先日、年商2億円の製造業を営む社長から、こんな電話がありました。

「税務調査が入って、役員報酬の件で追徴税額が200万円を超えてしまいました。担当税理士からは事前に何も言われていなくて…」

話を聞いてみると、原因はシンプルでした。しかし、同じ罠にはまっている経営者は少なくありません。

知らないと怖い「定期同額給与」のルール

法人の役員報酬には「定期同額給与」というルールがあります。簡単に言うと、1年間を通じて毎月同額を支払い続けなければ、その差額分は損金(経費)として認めてもらえないという制度です。

唯一の例外が、事業年度の最初の3ヶ月以内に手続きを踏んで行う改定です。この時期さえ守れば、新しい金額を1年通じて損金に算入できます。

この社長の場合、9月に業績が好調なので月額報酬を100万円増やしました。期首からちょうど半年が経ったタイミングでした。

結果、増額分の半年分にあたる600万円が「損金不算入」と判定されました。600万円に法人税の実効税率(約34%)がかかると、追加納税は約200万円。「少し報酬を増やした」だけで、200万円の税金が発生してしまったわけです。

高い報酬が「損」になる理由

定期同額給与の問題をクリアしていても、今度は別の罠があります。

個人の所得税・住民税を合わせた実効税率は、所得が一定水準を超えると最高55%に達します。一方、法人が利益を残した場合の実効税率は約34%です。この差が21ポイントあります。

つまり、法人に残しておけばよかったお金を、高い報酬として個人に引き出しているケースでは、その差額21%分の税金を毎年余計に払い続けている可能性があります。年間でその誤差が1000万円規模なら、210万円以上の損失です。

定期同額給与ルール違反による追徴課税と、高すぎる報酬による年間の余剰課税。この2つが重なると、「役員報酬のミスで年1000万円以上損する」という話は決して大げさではありません。

最適な報酬設計は3パターン

では、どう設定すればいいのか。実務上は大きく3つのアプローチがあります。

① 低報酬型(退職金積立最大化) 役員報酬を低めに抑えて、法人内に利益を留保しながら小規模企業共済や中退共を活用する方法です。退職金として将来まとめて受け取ることで、税効率を高めます。若い経営者や、生活コストをすでに法人でカバーしている方向きです。

② バランス型(法人・個人の最適化) 法人と個人の税率が逆転しないラインで報酬を設定し、トータルの手取りを最大化する方法です。家族構成や社会保険の扱いも絡めながら最適解を探します。多くの中小企業オーナーにとって現実的な選択肢です。

③ 持株会社活用型 持株会社を設立して事業会社からの配当を受け取る構造にすることで、さらなる税効率を実現するモデルです。一定以上の規模がある経営者向けですが、設計を誤ると逆効果になることもあるため注意が必要です。

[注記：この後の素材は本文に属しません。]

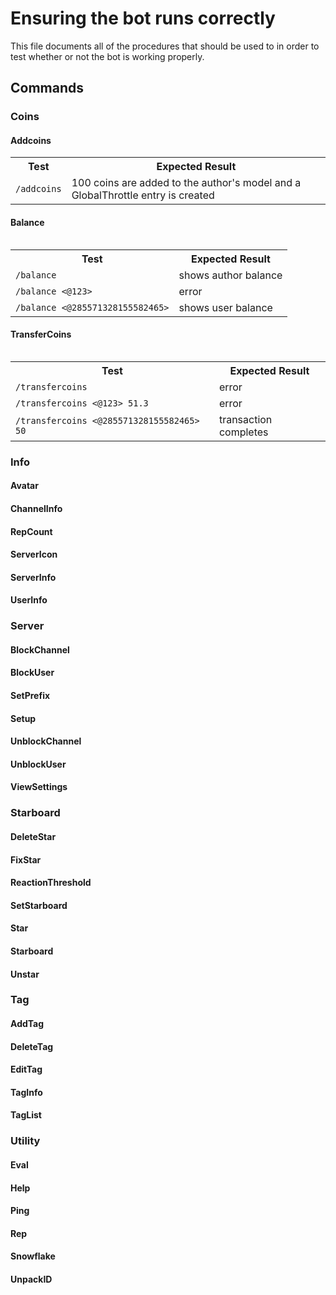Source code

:# Ensuring the bot runs correctly
This file documents all of the procedures that should be used to in order to test whether or not the bot is working properly.

## Commands
### Coins
#### Addcoins
<table>
	<tr>
		<th>Test</th>
		<th>Expected Result</th>
	</tr>
	<tr>
		<td><code>/addcoins</code></td>
		<td>100 coins are added to the author's model and a GlobalThrottle entry is created</td>
	</tr>
<table>

#### Balance
<table>
	<tr>
		<th>Test</th>
		<th>Expected Result</th>
	</tr>
	<tr>
		<td><code>/balance</code></td>
		<td>shows author balance</td>
	</tr>
	<tr>
		<td><code>/balance <@123></code></td>
		<td>error</td>
	</tr>
	<tr>
		<td><code>/balance <@285571328155582465></code></td>
		<td>shows user balance</td>
	</tr>
<table>

#### TransferCoins
<table>
	<tr>
		<th>Test</th>
		<th>Expected Result</th>
	</tr>
	<tr>
		<td><code>/transfercoins</code></td>
		<td>error</td>
	</tr>
	<tr>
		<td><code>/transfercoins <@123> 51.3</code></td>
		<td>error</td>
	</tr>
	<tr>
		<td><code>/transfercoins <@285571328155582465> 50</code></td>
		<td>transaction completes</td>
	</tr>
<table>

### Info
#### Avatar
#### ChannelInfo
#### RepCount
#### ServerIcon
#### ServerInfo
#### UserInfo

### Server
#### BlockChannel
#### BlockUser
#### SetPrefix
#### Setup
#### UnblockChannel
#### UnblockUser
#### ViewSettings

### Starboard
#### DeleteStar
#### FixStar
#### ReactionThreshold
#### SetStarboard
#### Star
#### Starboard
#### Unstar

### Tag
#### AddTag
#### DeleteTag
#### EditTag
#### TagInfo
#### TagList

### Utility
#### Eval
#### Help
#### Ping
#### Rep
#### Snowflake
#### UnpackID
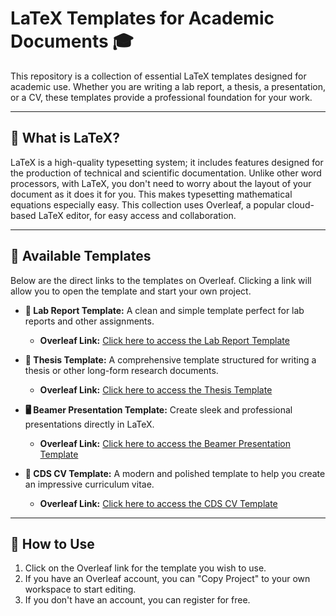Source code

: # LaTeX Templates for Academic Documents 🎓

This repository is a collection of essential LaTeX templates designed for academic use. Whether you are writing a lab report, a thesis, a presentation, or a CV, these templates provide a professional foundation for your work.

---

## 🤔 What is LaTeX?

LaTeX is a high-quality typesetting system; it includes features designed for the production of technical and scientific documentation. Unlike other word processors, with LaTeX, you don't need to worry about the layout of your document as it does it for you. This makes typesetting mathematical equations especially easy. This collection uses Overleaf, a popular cloud-based LaTeX editor, for easy access and collaboration.

---

## 📂 Available Templates

Below are the direct links to the templates on Overleaf. Clicking a link will allow you to open the template and start your own project.

* **📄 Lab Report Template:** A clean and simple template perfect for lab reports and other assignments.
    * **Overleaf Link:** [Click here to access the Lab Report Template](https://www.overleaf.com/read/pfrfmzckfjvj#c6bf30)

* **📖 Thesis Template:** A comprehensive template structured for writing a thesis or other long-form research documents.
    * **Overleaf Link:** [Click here to access the Thesis Template](https://www.overleaf.com/read/bgbsyrjgxhqv#7ff1c7)

* **🖥️ Beamer Presentation Template:** Create sleek and professional presentations directly in LaTeX.
    * **Overleaf Link:** [Click here to access the Beamer Presentation Template](https://www.overleaf.com/read/vsztbtrwfmrn#019273)

* **📝 CDS CV Template:** A modern and polished template to help you create an impressive curriculum vitae.
    * **Overleaf Link:** [Click here to access the CDS CV Template](https://www.overleaf.com/read/ksjdcqtwyrbb#e2f35b)

---

## 🚀 How to Use

1.  Click on the Overleaf link for the template you wish to use.
2.  If you have an Overleaf account, you can "Copy Project" to your own workspace to start editing.
3.  If you don't have an account, you can register for free.
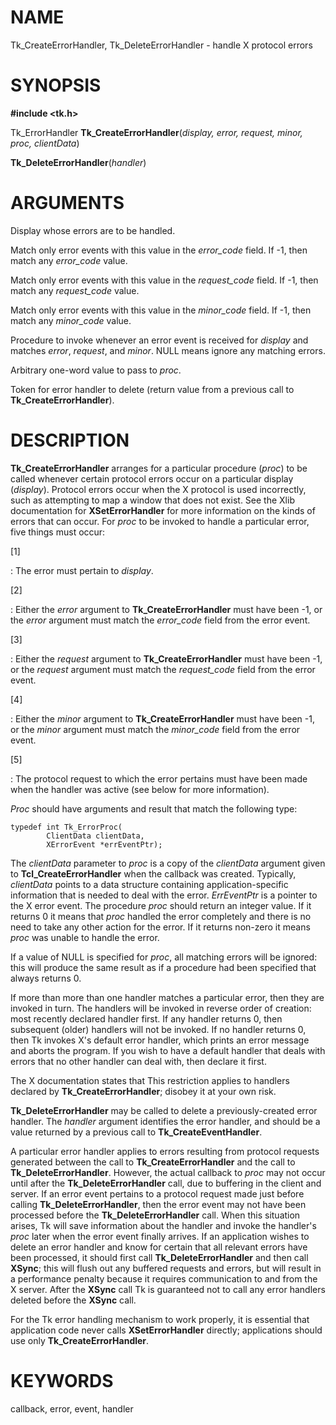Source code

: # NAME

Tk_CreateErrorHandler, Tk_DeleteErrorHandler - handle X protocol errors

# SYNOPSIS

**#include \<tk.h\>**

Tk_ErrorHandler **Tk_CreateErrorHandler**(*display, error, request,
minor, proc, clientData*)

**Tk_DeleteErrorHandler**(*handler*)

# ARGUMENTS

Display whose errors are to be handled.

Match only error events with this value in the *error_code* field. If
-1, then match any *error_code* value.

Match only error events with this value in the *request_code* field. If
-1, then match any *request_code* value.

Match only error events with this value in the *minor_code* field. If
-1, then match any *minor_code* value.

Procedure to invoke whenever an error event is received for *display*
and matches *error*, *request*, and *minor*. NULL means ignore any
matching errors.

Arbitrary one-word value to pass to *proc*.

Token for error handler to delete (return value from a previous call to
**Tk_CreateErrorHandler**).

# DESCRIPTION

**Tk_CreateErrorHandler** arranges for a particular procedure (*proc*)
to be called whenever certain protocol errors occur on a particular
display (*display*). Protocol errors occur when the X protocol is used
incorrectly, such as attempting to map a window that does not exist. See
the Xlib documentation for **XSetErrorHandler** for more information on
the kinds of errors that can occur. For *proc* to be invoked to handle a
particular error, five things must occur:

\[1\]

:   The error must pertain to *display*.

\[2\]

:   Either the *error* argument to **Tk_CreateErrorHandler** must have
    been -1, or the *error* argument must match the *error_code* field
    from the error event.

\[3\]

:   Either the *request* argument to **Tk_CreateErrorHandler** must have
    been -1, or the *request* argument must match the *request_code*
    field from the error event.

\[4\]

:   Either the *minor* argument to **Tk_CreateErrorHandler** must have
    been -1, or the *minor* argument must match the *minor_code* field
    from the error event.

\[5\]

:   The protocol request to which the error pertains must have been made
    when the handler was active (see below for more information).

*Proc* should have arguments and result that match the following type:

    typedef int Tk_ErrorProc(
            ClientData clientData,
            XErrorEvent *errEventPtr);

The *clientData* parameter to *proc* is a copy of the *clientData*
argument given to **Tcl_CreateErrorHandler** when the callback was
created. Typically, *clientData* points to a data structure containing
application-specific information that is needed to deal with the error.
*ErrEventPtr* is a pointer to the X error event. The procedure *proc*
should return an integer value. If it returns 0 it means that *proc*
handled the error completely and there is no need to take any other
action for the error. If it returns non-zero it means *proc* was unable
to handle the error.

If a value of NULL is specified for *proc*, all matching errors will be
ignored: this will produce the same result as if a procedure had been
specified that always returns 0.

If more than more than one handler matches a particular error, then they
are invoked in turn. The handlers will be invoked in reverse order of
creation: most recently declared handler first. If any handler returns
0, then subsequent (older) handlers will not be invoked. If no handler
returns 0, then Tk invokes X\'s default error handler, which prints an
error message and aborts the program. If you wish to have a default
handler that deals with errors that no other handler can deal with, then
declare it first.

The X documentation states that This restriction applies to handlers
declared by **Tk_CreateErrorHandler**; disobey it at your own risk.

**Tk_DeleteErrorHandler** may be called to delete a previously-created
error handler. The *handler* argument identifies the error handler, and
should be a value returned by a previous call to
**Tk_CreateEventHandler**.

A particular error handler applies to errors resulting from protocol
requests generated between the call to **Tk_CreateErrorHandler** and the
call to **Tk_DeleteErrorHandler**. However, the actual callback to
*proc* may not occur until after the **Tk_DeleteErrorHandler** call, due
to buffering in the client and server. If an error event pertains to a
protocol request made just before calling **Tk_DeleteErrorHandler**,
then the error event may not have been processed before the
**Tk_DeleteErrorHandler** call. When this situation arises, Tk will save
information about the handler and invoke the handler\'s *proc* later
when the error event finally arrives. If an application wishes to delete
an error handler and know for certain that all relevant errors have been
processed, it should first call **Tk_DeleteErrorHandler** and then call
**XSync**; this will flush out any buffered requests and errors, but
will result in a performance penalty because it requires communication
to and from the X server. After the **XSync** call Tk is guaranteed not
to call any error handlers deleted before the **XSync** call.

For the Tk error handling mechanism to work properly, it is essential
that application code never calls **XSetErrorHandler** directly;
applications should use only **Tk_CreateErrorHandler**.

# KEYWORDS

callback, error, event, handler

<!---
Copyright (c) 1990 The Regents of the University of California
Copyright (c) 1994-1996 Sun Microsystems, Inc
-->

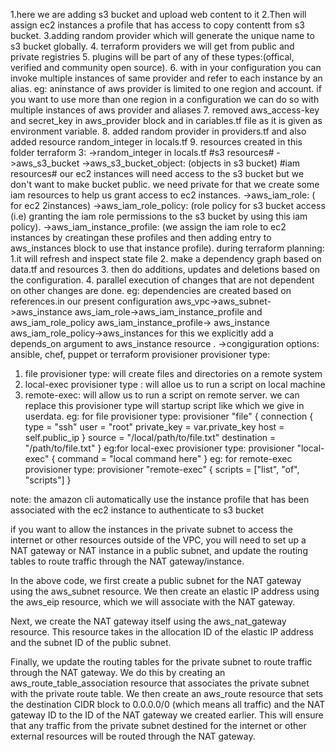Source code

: 1.here we are adding s3 bucket and upload web content to it 
2.Then will assign ec2 instances a profile that has access to copy contentt from s3 bucket.
3.adding random provider which will generate the unique name to s3 bucket globally.
4. terraform providers we will get from public and private registries
5. plugins will be part of any of these types:(offical, verified and community open source).
6. with in your configuration you can invoke multiple instances of same provider and refer to each instance by an alias.
eg: aninstance of aws provider is limited to one region and account. if you want to use more than one region in a configuration we can do so with multiple instances of aws provider and aliases
7. removed aws_access-key and secret_key in aws_provider block and in cariables.tf file as it is given as environment variable.
8. added random provider in providers.tf and also added resource random_integer in locals.tf
9. resources created in this folder terraform 3:
->random_integer in locals.tf
#s3 resources#
->aws_s3_bucket
->aws_s3_bucket_object: (objects in s3 bucket)
#iam resources#
our ec2 instances will need access to the s3 bucket but we don't want to make bucket public. we need private  for that we create some iam resources to help us grant access to ec2 instances.
->aws_iam_role: ( for ec2 2instances)
->aws_iam_role_policy: (role policy for s3 bucket access (i.e) granting the iam role permissions to the s3 bucket by using this iam policy).
->aws_iam_instance_profile: (we assign the iam role to ec2 instances by creatingan these profiles and then adding entry to aws_instances block to use that instance profile).
during terraform planning:
1.it will refresh and inspect state file
2. make a dependency graph based on data.tf and resources 
3. then do additions, updates and deletions based on the configuration.
4. parallel execution of changes that are not dependent on other changes are done.
eg:
dependencies are created based on references.in our present configuration
aws_vpc->aws_subnet->aws_instance
aws_iam_role->aws_iam_instance_profile and aws_iam_role_policy
aws_iam_instance_profile-> aws_instance
aws_iam_role_policy->aws_instances for this we explicitly add a depends_on argument to aws_instance resource .
->congiguration options: ansible, chef, puppet or terraform provisioner
provisioner type:
1. file provisioner type: will create files and directories on a remote system
2. local-exec provisioner type : will alloe us to run a script on local machine
3. remote-exec: will allow us to run a script on remote server.
we can replace this provisioner type will startup script like which we give in userdata.
eg: for file provisioner type:
provisioner "file" {
    connection {
        type = "ssh"
        user = "root"
        private_key = var.private_key
        host = self.public_ip
    }
    source = "/local/path/to/file.txt"
    destination = "/path/to/file.txt"
}
eg:for local-exec provisioner type:
provisioner "local-exec" {
    command = "local command here"
}
eg: for remote-exec provisioner type:
provisioner "remote-exec" {
    scripts = ["list", "of", "scripts"]
}

note: the amazon cli automatically use the instance profile that has been associated with the ec2 instance to authenticate to s3 bucket

if you want to allow the instances in the private subnet to access the internet or other resources outside of the VPC, you will need to set up a NAT gateway or NAT instance in a public subnet, and update the routing tables to route traffic through the NAT gateway/instance.

In the above code, we first create a public subnet for the NAT gateway using the aws_subnet resource. We then create an elastic IP address using the aws_eip resource, which we will associate with the NAT gateway.

Next, we create the NAT gateway itself using the aws_nat_gateway resource. This resource takes in the allocation ID of the elastic IP address and the subnet ID of the public subnet.

Finally, we update the routing tables for the private subnet to route traffic through the NAT gateway. We do this by creating an aws_route_table_association resource that associates the private subnet with the private route table. We then create an aws_route resource that sets the destination CIDR block to 0.0.0.0/0 (which means all traffic) and the NAT gateway ID to the ID of the NAT gateway we created earlier. This will ensure that any traffic from the private subnet destined for the internet or other external resources will be routed through the NAT gateway.

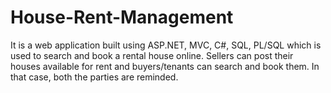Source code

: # House-Rent-Management
It is a web application built using ASP.NET, MVC, C#, SQL, PL/SQL which is used to search and book a rental house online. Sellers can post their houses available for rent and buyers/tenants can search and book them. In that case, both the parties are reminded.
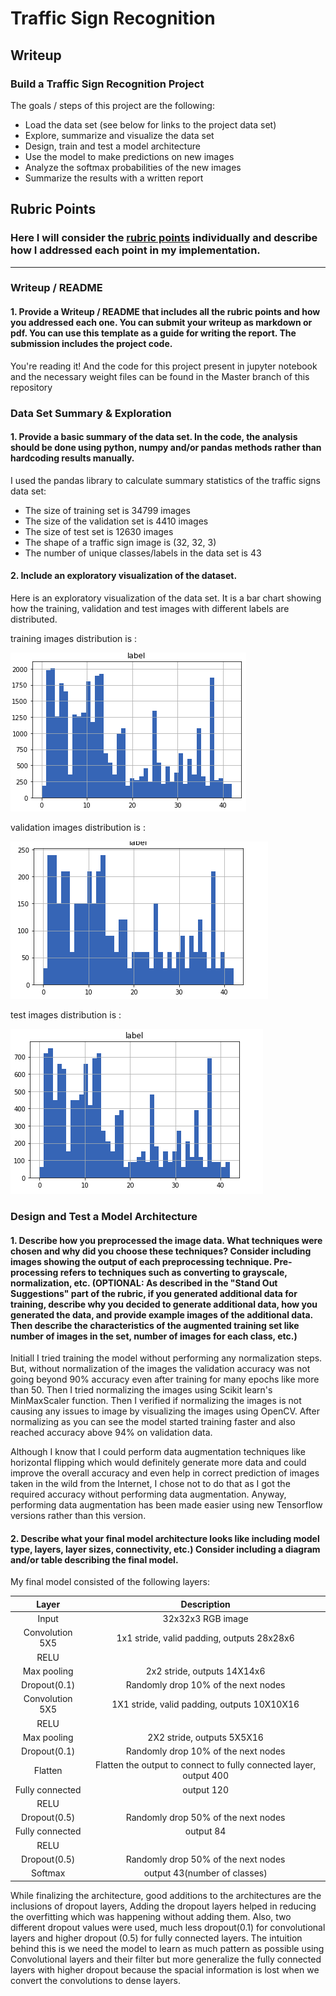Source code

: # Traffic Sign Recognition

## Writeup

### Build a Traffic Sign Recognition Project

The goals / steps of this project are the following:

- Load the data set (see below for links to the project data set)
- Explore, summarize and visualize the data set
- Design, train and test a model architecture
- Use the model to make predictions on new images
- Analyze the softmax probabilities of the new images
- Summarize the results with a written report

[//]: # (Image References)

[image1]: ./examples/train_distribution.png "Visualization1"
[image_valid]: ./examples/validation_distribution.png "Visualization2"
[image_test]: ./examples/test_distribution.png "Visualization3"
[image2]: ./examples/grayscale.jpg "Grayscaling"
[image3]: ./examples/random_noise.jpg "Random Noise"
[image4]: ./examples/placeholder.png "Traffic Sign 1"
[image5]: ./examples/placeholder.png "Traffic Sign 2"
[image6]: ./examples/placeholder.png "Traffic Sign 3"
[image7]: ./examples/placeholder.png "Traffic Sign 4"
[image8]: ./examples/placeholder.png "Traffic Sign 5"

## Rubric Points
### Here I will consider the [rubric points](https://review.udacity.com/#!/rubrics/481/view) individually and describe how I addressed each point in my implementation.

---
### Writeup / README

#### 1. Provide a Writeup / README that includes all the rubric points and how you addressed each one. You can submit your writeup as markdown or pdf. You can use this template as a guide for writing the report. The submission includes the project code.

You're reading it! And the code for this project present in jupyter notebook and the necessary weight files can be found in the Master branch of this repository

### Data Set Summary & Exploration

#### 1. Provide a basic summary of the data set. In the code, the analysis should be done using python, numpy and/or pandas methods rather than hardcoding results manually.

I used the pandas library to calculate summary statistics of the traffic
signs data set:

* The size of training set is 34799 images
* The size of the validation set is 4410 images
* The size of test set is 12630 images
* The shape of a traffic sign image is (32, 32, 3)
* The number of unique classes/labels in the data set is 43

#### 2. Include an exploratory visualization of the dataset.

Here is an exploratory visualization of the data set. It is a bar chart showing how the training, validation and test images with different labels are distributed.

training images distribution is :

![train_distribution][image1]

validation images distribution is :

![validation_distribution][image_valid]

test images distribution is :

![test_distribution][image_test]


### Design and Test a Model Architecture

#### 1. Describe how you preprocessed the image data. What techniques were chosen and why did you choose these techniques? Consider including images showing the output of each preprocessing technique. Pre-processing refers to techniques such as converting to grayscale, normalization, etc. (OPTIONAL: As described in the "Stand Out Suggestions" part of the rubric, if you generated additional data for training, describe why you decided to generate additional data, how you generated the data, and provide example images of the additional data. Then describe the characteristics of the augmented training set like number of images in the set, number of images for each class, etc.)

Initiall I tried training the model without performing any normalization steps. But, without normalization of the images the validation accuracy was not going beyond 90% accuracy even after training for many epochs like more than 50. 
Then I tried normalizing the images using Scikit learn's MinMaxScaler function. Then I verified if normalizing the images is not causing any issues to image by visualizing the images using OpenCV. After normalizing as you can see the model started training faster and also reached accuracy above 94% on validation data.

Although I know that I could perform data augmentation techniques like horizontal flipping which would definitely generate more data and could improve the overall accuracy and even help in correct prediction of images taken in the wild from the Internet, I chose not to do that as I got the required accuracy without performing data augmentation. Anyway, performing data augmentation has been made easier using new Tensorflow versions rather than this version.

#### 2. Describe what your final model architecture looks like including model type, layers, layer sizes, connectivity, etc.) Consider including a diagram and/or table describing the final model.

My final model consisted of the following layers:

| Layer         		|     Description	        					| 
|:---------------------:|:---------------------------------------------:| 
| Input         		| 32x32x3 RGB image   							| 
| Convolution 5X5     	| 1x1 stride, valid padding, outputs 28x28x6 	|
| RELU					|												|
| Max pooling	      	| 2x2 stride,  outputs 14X14x6 				|
| Dropout(0.1)  |     Randomly drop 10% of the next nodes  |
| Convolution 5X5    | 1X1 stride, valid padding, outputs 10X10X16  |
| RELU |           |
| Max pooling         | 2X2 stride, outputs 5X5X16  |
| Dropout(0.1)  |    Randomly drop 10% of the next nodes|
| Flatten  | Flatten the output to connect to fully connected layer, output 400| 
| Fully connected		| output 120        									|
| RELU |        |
| Dropout(0.5)   |Randomly drop 50% of the next nodes  |
| Fully connected  |output 84  |
| RELU |       |
| Dropout(0.5)    |Randomly drop 50% of the next nodes  |
| Softmax				| output 43(number of classes)       									|

While finalizing the architecture, good additions to the architectures are the inclusions of dropout layers, Adding the dropout layers helped in reducing the overfitting which was happening without adding them. Also, two different dropout values were used, much less dropout(0.1) for convolutional layers and higher dropout (0.5) for fully connected layers. The intuition behind this is we need the model to learn as much pattern as possible using Convolutional layers and their filter but more generalize the fully connected layers with higher dropout because the spacial information is lost when we convert the convolutions to dense layers.
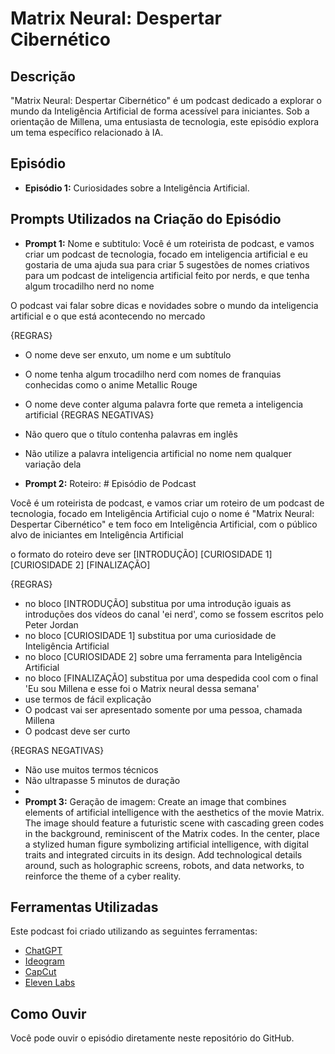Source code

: # Matrix Neural: Despertar Cibernético

## Descrição
"Matrix Neural: Despertar Cibernético" é um podcast dedicado a explorar o mundo da Inteligência Artificial de forma acessível para iniciantes. Sob a orientação de Millena, uma entusiasta de tecnologia, este episódio explora um tema específico relacionado à IA.

## Episódio
- **Episódio 1:** Curiosidades sobre a Inteligência Artificial.

## Prompts Utilizados na Criação do Episódio
- **Prompt 1:** Nome e subtitulo: Você é um roteirista de podcast, e vamos criar um podcast de tecnologia, focado em inteligencia artificial e eu gostaria de uma ajuda sua para criar 5 sugestões
de nomes criativos para um podcast de inteligencia artificial feito por nerds, e que tenha algum trocadilho nerd no nome

O podcast vai falar sobre dicas e novidades sobre o mundo da inteligencia artificial e o que está acontecendo no mercado

{REGRAS}

- O nome deve ser enxuto, um nome e um subtítulo
- O nome tenha algum trocadilho nerd com nomes de franquias conhecidas como o anime Metallic Rouge
- O nome deve conter alguma palavra forte que remeta a inteligencia artificial
{REGRAS NEGATIVAS}

- Não quero que o título contenha palavras em inglês
- Não utilize a palavra inteligencia artificial no nome nem qualquer variação dela
  
- **Prompt 2:** Roteiro: # Episódio de Podcast

Você é um roteirista de podcast, e vamos criar um  roteiro de um podcast de tecnologia, focado em Inteligência Artificial cujo o nome é "Matrix Neural: Despertar Cibernético" e tem foco em Inteligência Artificial,  com o público alvo de iniciantes em Inteligência Artificial

o formato do roteiro deve ser
[INTRODUÇÃO]
[CURIOSIDADE 1]
[CURIOSIDADE 2]
[FINALIZAÇÃO]

{REGRAS}

- no bloco [INTRODUÇÃO] substitua por uma introdução iguais as introduções dos vídeos do canal 'ei nerd', como se fossem escritos pelo Peter Jordan
- no bloco [CURIOSIDADE 1] substitua por uma curiosidade de Inteligência Artificial
- no bloco [CURIOSIDADE 2] sobre uma ferramenta para Inteligência Artificial
- no bloco [FINALIZAÇÃO] substitua por uma despedida cool com o final 'Eu sou Millena e esse foi o Matrix neural dessa semana'
- use termos de fácil explicação
- O podcast vai ser apresentado somente por uma pessoa, chamada Millena
- O podcast deve ser curto

{REGRAS NEGATIVAS}

- Não use muitos termos técnicos
- Não ultrapasse 5 minutos de duração
- 
- **Prompt 3:** Geração de imagem: Create an image that combines elements of artificial intelligence with the aesthetics of the movie Matrix. The image should feature a futuristic scene with cascading green codes in the background, reminiscent of the Matrix codes. In the center, place a stylized human figure symbolizing artificial intelligence, with digital traits and integrated circuits in its design. Add technological details around, such as holographic screens, robots, and data networks, to reinforce the theme of a cyber reality.
  
## Ferramentas Utilizadas
Este podcast foi criado utilizando as seguintes ferramentas:
- [ChatGPT](https://www.openai.com/chatgpt)
- [Ideogram](https://www.ideogram.io)
- [CapCut](https://www.capcut.com)
- [Eleven Labs](https://www.eleven-labs.com)

## Como Ouvir
Você pode ouvir o episódio diretamente neste repositório do GitHub.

どれが最適かは、会社の規模・利益水準・経営者の年齢・家族構成・将来の出口計画によって変わります。「他の社長でうまくいった方法」がそのまま使えるとは限りません。

今期の設定を見直すなら「今」

役員報酬は設定した瞬間から、その事業年度を通じて変更できません。だからこそ、期首のタイミングで税理士としっかり試算することが、最もコストパフォーマンスの高い節税対策になります。

まず確認してほしいのは次の3点です。

  • 今期の報酬変更は期首から3ヶ月以内に行ったか
  • 現在の報酬水準が法人と個人の税率逆転ラインを超えていないか
  • 退職金の積立設計が報酬設定と連動して考えられているか

一つでも「よくわからない」という項目があれば、今期の決算前に税理士に相談することをおすすめします。役員報酬の設定は毎年繰り返す意思決定です。一度正しく設計しておくだけで、何年にもわたって節税効果が積み上がっていきます。

※本記事は一般的な情報提供を目的としています。具体的な税務判断は税理士にご相談ください。